Equation (158) tells us that

$$\begin{aligned} \sin (\omega T) = \frac{\omega (\alpha +\delta )}{2 (\beta \gamma -\alpha \delta )}. \end{aligned}$$

(159)

(We neglect the alternate possibility that \(\cos (\omega T)=0\).) Then, we substitute this back into Eq. (157) to obtain

$$\begin{aligned} \omega ^2 = \alpha \delta -\beta \gamma . \end{aligned}$$

(160)

Under the conditions (159) and (160), the solutions to Eqs. (149) and (150) will in general have secular terms:

$$\begin{aligned} u&= m_1\cos t + m_2 \sin t + n_1 t \cos t + n_2 t \sin t \end{aligned}$$

(161)

$$\begin{aligned} v&= m_3\cos t + m_4 \sin t + n_3 t \cos t + n_4 t \sin t. \end{aligned}$$

(162)

We wish to derive conditions on the \(K_i\) in Eqs. (149) and (150) such that the \(n_i\) are all equal to 0.

We substitute the solutions (161) and (162) into Eqs. (149) and (150), and set the coefficients of \(\sin t\), \(\cos t\), \(t\sin t\) and \(t\cos t\) separately equal to 0 in both equations.

The coefficients of \(\sin t\) and \(\cos t\) give us a system of linear equations on the \(m_i\) and \(n_i\), of the form

$$\begin{aligned} M\cdot \mathbf m + N\cdot \mathbf n = - \mathbf k \end{aligned}$$

(163)

where \(\mathbf m = (m_1,\ldots ,m_4)^\mathrm{T}\), \(\mathbf n = (n_1,\ldots ,n_4)^\mathrm{T}\) and \(\mathbf k =(K_1,\ldots ,K_4)^\mathrm{T}\).

Similarly, the coefficients of \(t\sin {t}\) and \(t\cos {t}\) give us a system of linear equations on the \(n_i\), of the form

$$\begin{aligned} S\cdot \mathbf n = \mathbf 0 . \end{aligned}$$

(164)

By row reducing in Mathematica, we find that both \(M\) and \(S\) have rank 2. To eliminate the \(n_i\), we proceed as follows:

• Without loss of generality, set \(m_3=m_4=0\).

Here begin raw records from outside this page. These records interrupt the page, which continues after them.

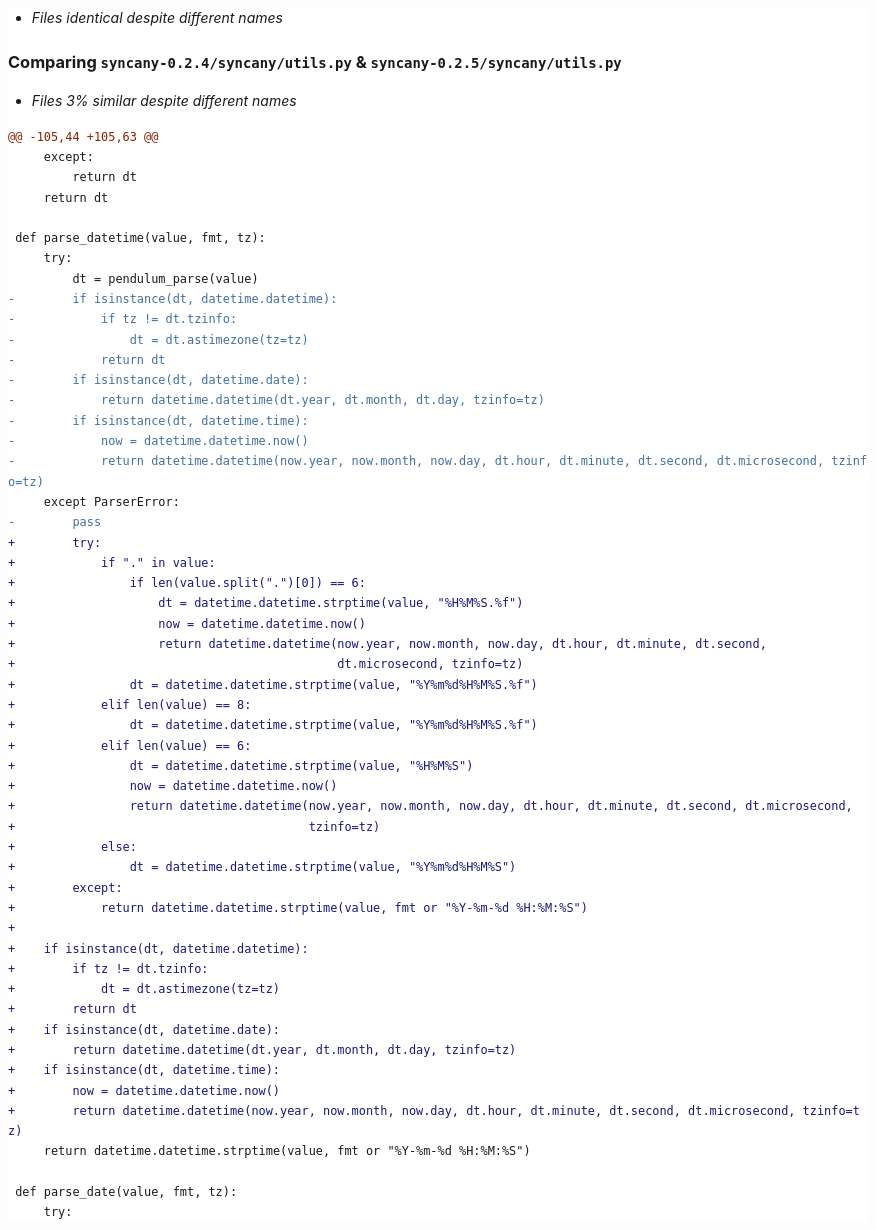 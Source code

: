 * *Files identical despite different names*

### Comparing `syncany-0.2.4/syncany/utils.py` & `syncany-0.2.5/syncany/utils.py`

 * *Files 3% similar despite different names*

```diff
@@ -105,44 +105,63 @@
     except:
         return dt
     return dt
 
 def parse_datetime(value, fmt, tz):
     try:
         dt = pendulum_parse(value)
-        if isinstance(dt, datetime.datetime):
-            if tz != dt.tzinfo:
-                dt = dt.astimezone(tz=tz)
-            return dt
-        if isinstance(dt, datetime.date):
-            return datetime.datetime(dt.year, dt.month, dt.day, tzinfo=tz)
-        if isinstance(dt, datetime.time):
-            now = datetime.datetime.now()
-            return datetime.datetime(now.year, now.month, now.day, dt.hour, dt.minute, dt.second, dt.microsecond, tzinfo=tz)
     except ParserError:
-        pass
+        try:
+            if "." in value:
+                if len(value.split(".")[0]) == 6:
+                    dt = datetime.datetime.strptime(value, "%H%M%S.%f")
+                    now = datetime.datetime.now()
+                    return datetime.datetime(now.year, now.month, now.day, dt.hour, dt.minute, dt.second,
+                                             dt.microsecond, tzinfo=tz)
+                dt = datetime.datetime.strptime(value, "%Y%m%d%H%M%S.%f")
+            elif len(value) == 8:
+                dt = datetime.datetime.strptime(value, "%Y%m%d%H%M%S.%f")
+            elif len(value) == 6:
+                dt = datetime.datetime.strptime(value, "%H%M%S")
+                now = datetime.datetime.now()
+                return datetime.datetime(now.year, now.month, now.day, dt.hour, dt.minute, dt.second, dt.microsecond,
+                                         tzinfo=tz)
+            else:
+                dt = datetime.datetime.strptime(value, "%Y%m%d%H%M%S")
+        except:
+            return datetime.datetime.strptime(value, fmt or "%Y-%m-%d %H:%M:%S")
+
+    if isinstance(dt, datetime.datetime):
+        if tz != dt.tzinfo:
+            dt = dt.astimezone(tz=tz)
+        return dt
+    if isinstance(dt, datetime.date):
+        return datetime.datetime(dt.year, dt.month, dt.day, tzinfo=tz)
+    if isinstance(dt, datetime.time):
+        now = datetime.datetime.now()
+        return datetime.datetime(now.year, now.month, now.day, dt.hour, dt.minute, dt.second, dt.microsecond, tzinfo=tz)
     return datetime.datetime.strptime(value, fmt or "%Y-%m-%d %H:%M:%S")
 
 def parse_date(value, fmt, tz):
     try:
``` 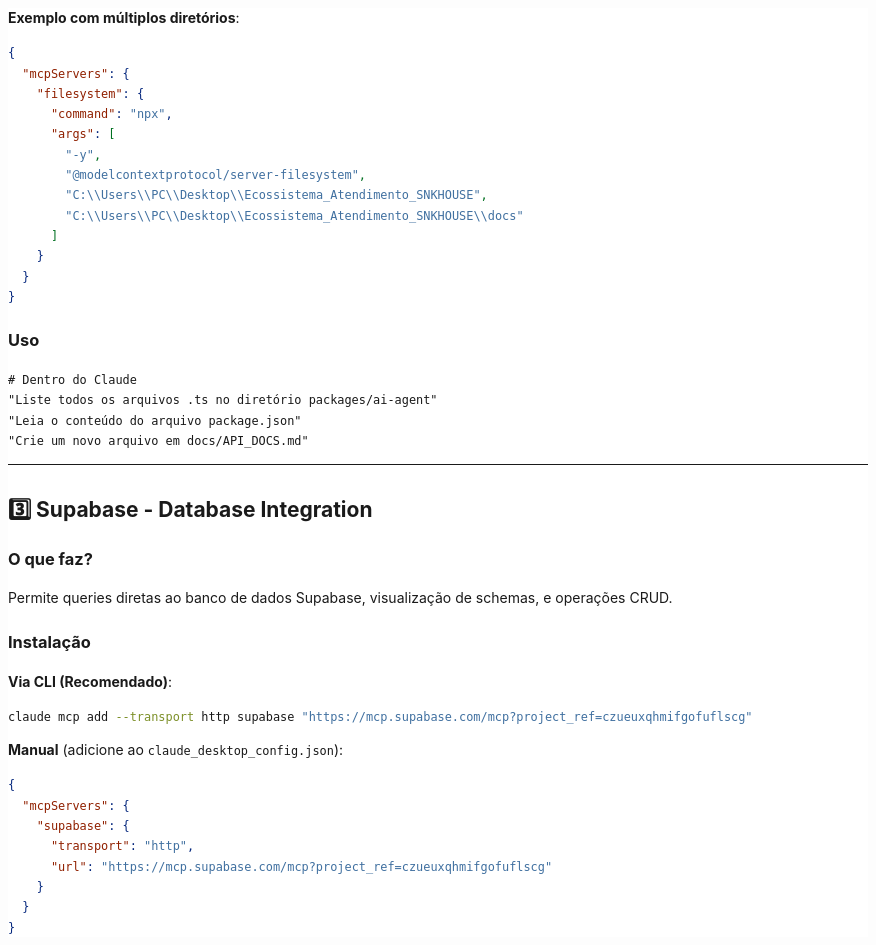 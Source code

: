 **Exemplo com múltiplos diretórios**:

```json
{
  "mcpServers": {
    "filesystem": {
      "command": "npx",
      "args": [
        "-y",
        "@modelcontextprotocol/server-filesystem",
        "C:\\Users\\PC\\Desktop\\Ecossistema_Atendimento_SNKHOUSE",
        "C:\\Users\\PC\\Desktop\\Ecossistema_Atendimento_SNKHOUSE\\docs"
      ]
    }
  }
}
```

### Uso

```
# Dentro do Claude
"Liste todos os arquivos .ts no diretório packages/ai-agent"
"Leia o conteúdo do arquivo package.json"
"Crie um novo arquivo em docs/API_DOCS.md"
```

---

## 3️⃣ Supabase - Database Integration

### O que faz?

Permite queries diretas ao banco de dados Supabase, visualização de schemas, e operações CRUD.

### Instalação

**Via CLI (Recomendado)**:

```bash
claude mcp add --transport http supabase "https://mcp.supabase.com/mcp?project_ref=czueuxqhmifgofuflscg"
```

**Manual** (adicione ao `claude_desktop_config.json`):

```json
{
  "mcpServers": {
    "supabase": {
      "transport": "http",
      "url": "https://mcp.supabase.com/mcp?project_ref=czueuxqhmifgofuflscg"
    }
  }
}
```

• Solve any two independent rows of Eq. (164) for \(n_3\) and \(n_4\) in terms of \(n_1\) and \(n_2\). The result is

  $$\begin{aligned} n_3&=\frac{n_2 \omega \cos (\omega T)-n_1 (\alpha +\omega \sin (\omega T))}{\beta } \end{aligned}$$

  (165)
  $$\begin{aligned} n_4&= -\frac{n_1 \omega \cos (\omega T)+n_2(\alpha + \omega \sin (\omega T))}{\beta } \end{aligned}$$

  (166)

• Substitute these expressions for \(n_3\) and \(n_4\) into Eq. (163). This is now a full-rank linear system of equations on \(m_1,m_2,n_1\) and \(n_2\). Solve this system to obtain expressions for \(m_1,m_2,n_1\) and \(n_2\) in terms of the \(K_i\).

• Substitute the expressions for \(n_1\) and \(n_2\) from the previous step into Eqs. (165) and (166). Now we have all the \(n_i\) in terms of the \(K_i\).

• Set the \(n_i\) expressions equal to 0. This gives a rank-2 system of equations on the \(K_i\), so it is possible to solve for \(K_3\) and \(K_4\) in terms of \(K_1\) and \(K_2\). The result is

  $$\begin{aligned} K_3&= \frac{\gamma (K_1 (\alpha +\omega \sin (\omega T))+K_2 \omega \cos (\omega T))}{\alpha ^2+2 \alpha \omega \sin (\omega T)+\omega ^2} \end{aligned}$$

  (167)
  $$\begin{aligned} K_4&= \frac{\gamma (K_2 (\alpha +\omega \sin (\omega T))-K_1 \omega \cos (\omega T))}{\alpha ^2+2 \alpha \omega \sin (\omega T)+\omega ^2}. \end{aligned}$$

  (168)

  Using Eqs. (159) and (160), these reduce to

  $$\begin{aligned} K_3&= \frac{K_1 (\delta -\alpha )-K_2 \sqrt{-(\alpha -\delta )^2-4 \beta \gamma }}{2 \beta } \end{aligned}$$

  (169)
  $$\begin{aligned} K_4&= \frac{K_1 \sqrt{-(\alpha -\delta )^2-4 \beta \gamma }+K_2 (\delta -\alpha )}{2 \beta }. \end{aligned}$$

  (170)

If Eqs. (169) and (170) hold, then there are solutions of Eqs. (149) and (150) with no secular terms.